Inventory Flashcards
Ways to value inventory
- Lower of cost or net realizable value
2. Lower of cost or market
What inventory methods use lower of cost or net realizable value
FIFO
Average Cost
What inventory method uses Lower of cost or market
LIFO
Net realizable value (NRV)
Selling price - costs of completion
Lower of cost or market
This is replacement cost subject to a ceiling and floor. If replacement cost is in between the ceiling and floor, then use replacement cost
Ceiling for Lower of cost or market
NRV
Floor
NRV - Profit margin
Impairment losses on inventory
If inventory was valued at cost, meaning cost was lower than market or NRV, but then the inventory’s market price or NRV declines below cost, the inventory’s value is written down
Journal Entry:
Loss on inventory write down
Inventory
Casualty loss on inventory
A loss on inventory will be equal to the amount of loss less any sales of damaged inventory and less any insurance proceeds.
Specific identification
This is used with large items such as cars where each item has an individual cost.
FIFO
First in, first out. When prices are rising using FIFO, COGS is the lowest and provides the highest net income, also the highest ending inventory.
LIFO
Last in, First out. When prices are rising using LIFO, this gives the highest COGS and lowest net income, and lowest ending inventory.
Perpetual inventory system
A perpetual system records the purchases and sales of inventory items as they occur- in other words a computer system that tracks inventory moving in and out. Physical counts still take place to verify the inventory.
FIFO under perpetual
Costs are the same under both a perpetual and periodic system. Lowest COGS, highest net income, highest ending inventory.
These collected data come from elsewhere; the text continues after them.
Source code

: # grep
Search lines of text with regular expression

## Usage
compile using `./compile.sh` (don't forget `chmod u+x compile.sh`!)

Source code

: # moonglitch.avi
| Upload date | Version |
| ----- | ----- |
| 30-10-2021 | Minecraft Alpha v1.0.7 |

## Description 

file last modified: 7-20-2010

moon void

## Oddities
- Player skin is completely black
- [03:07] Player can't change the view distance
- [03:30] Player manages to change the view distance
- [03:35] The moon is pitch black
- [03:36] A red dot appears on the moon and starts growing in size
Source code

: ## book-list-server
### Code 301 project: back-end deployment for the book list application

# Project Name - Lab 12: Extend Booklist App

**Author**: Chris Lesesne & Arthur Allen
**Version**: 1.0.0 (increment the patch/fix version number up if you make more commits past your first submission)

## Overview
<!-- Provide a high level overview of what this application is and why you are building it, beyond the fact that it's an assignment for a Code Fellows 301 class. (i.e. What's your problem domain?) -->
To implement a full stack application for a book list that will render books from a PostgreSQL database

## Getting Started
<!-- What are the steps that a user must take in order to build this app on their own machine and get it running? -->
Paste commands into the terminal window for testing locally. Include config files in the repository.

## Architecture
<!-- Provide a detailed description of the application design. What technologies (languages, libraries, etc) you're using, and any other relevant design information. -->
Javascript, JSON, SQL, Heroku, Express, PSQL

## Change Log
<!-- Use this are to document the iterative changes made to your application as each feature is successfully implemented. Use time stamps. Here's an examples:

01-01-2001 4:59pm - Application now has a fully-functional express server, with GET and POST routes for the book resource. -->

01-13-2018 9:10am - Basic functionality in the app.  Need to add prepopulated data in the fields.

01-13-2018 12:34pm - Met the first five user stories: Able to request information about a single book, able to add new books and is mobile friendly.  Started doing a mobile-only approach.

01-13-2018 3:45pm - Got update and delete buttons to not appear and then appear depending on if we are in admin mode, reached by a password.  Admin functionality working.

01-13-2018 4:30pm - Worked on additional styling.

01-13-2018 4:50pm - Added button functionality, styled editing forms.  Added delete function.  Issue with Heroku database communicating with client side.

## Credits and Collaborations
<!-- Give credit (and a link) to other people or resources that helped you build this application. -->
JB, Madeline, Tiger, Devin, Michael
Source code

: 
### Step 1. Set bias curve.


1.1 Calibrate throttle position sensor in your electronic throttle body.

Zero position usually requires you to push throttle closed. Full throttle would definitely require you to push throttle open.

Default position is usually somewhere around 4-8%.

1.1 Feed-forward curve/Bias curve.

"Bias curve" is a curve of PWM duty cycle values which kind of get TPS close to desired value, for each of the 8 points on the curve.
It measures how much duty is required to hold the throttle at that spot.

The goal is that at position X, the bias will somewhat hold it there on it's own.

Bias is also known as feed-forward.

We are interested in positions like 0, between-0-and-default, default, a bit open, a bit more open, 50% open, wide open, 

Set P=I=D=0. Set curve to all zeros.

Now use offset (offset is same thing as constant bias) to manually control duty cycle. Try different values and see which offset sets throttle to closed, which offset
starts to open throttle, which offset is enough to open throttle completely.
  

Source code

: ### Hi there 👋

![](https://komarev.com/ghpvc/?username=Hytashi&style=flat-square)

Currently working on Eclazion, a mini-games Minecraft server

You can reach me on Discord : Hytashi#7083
LIFO under perpetual system
Under a perpetual system LIFO will have different inventory values than a periodic system because a cost is assigned after each sale. Last item purchased is the first one sold.
Highest COGS, lowest net income, lowest ending inventory. LIFO provides tax advantages because it causes lower net income. LIFO liquidation is when the oldest layer of cost is reduced because more units were sold in the current year than purchase, which taps into the older “layers” of inventory.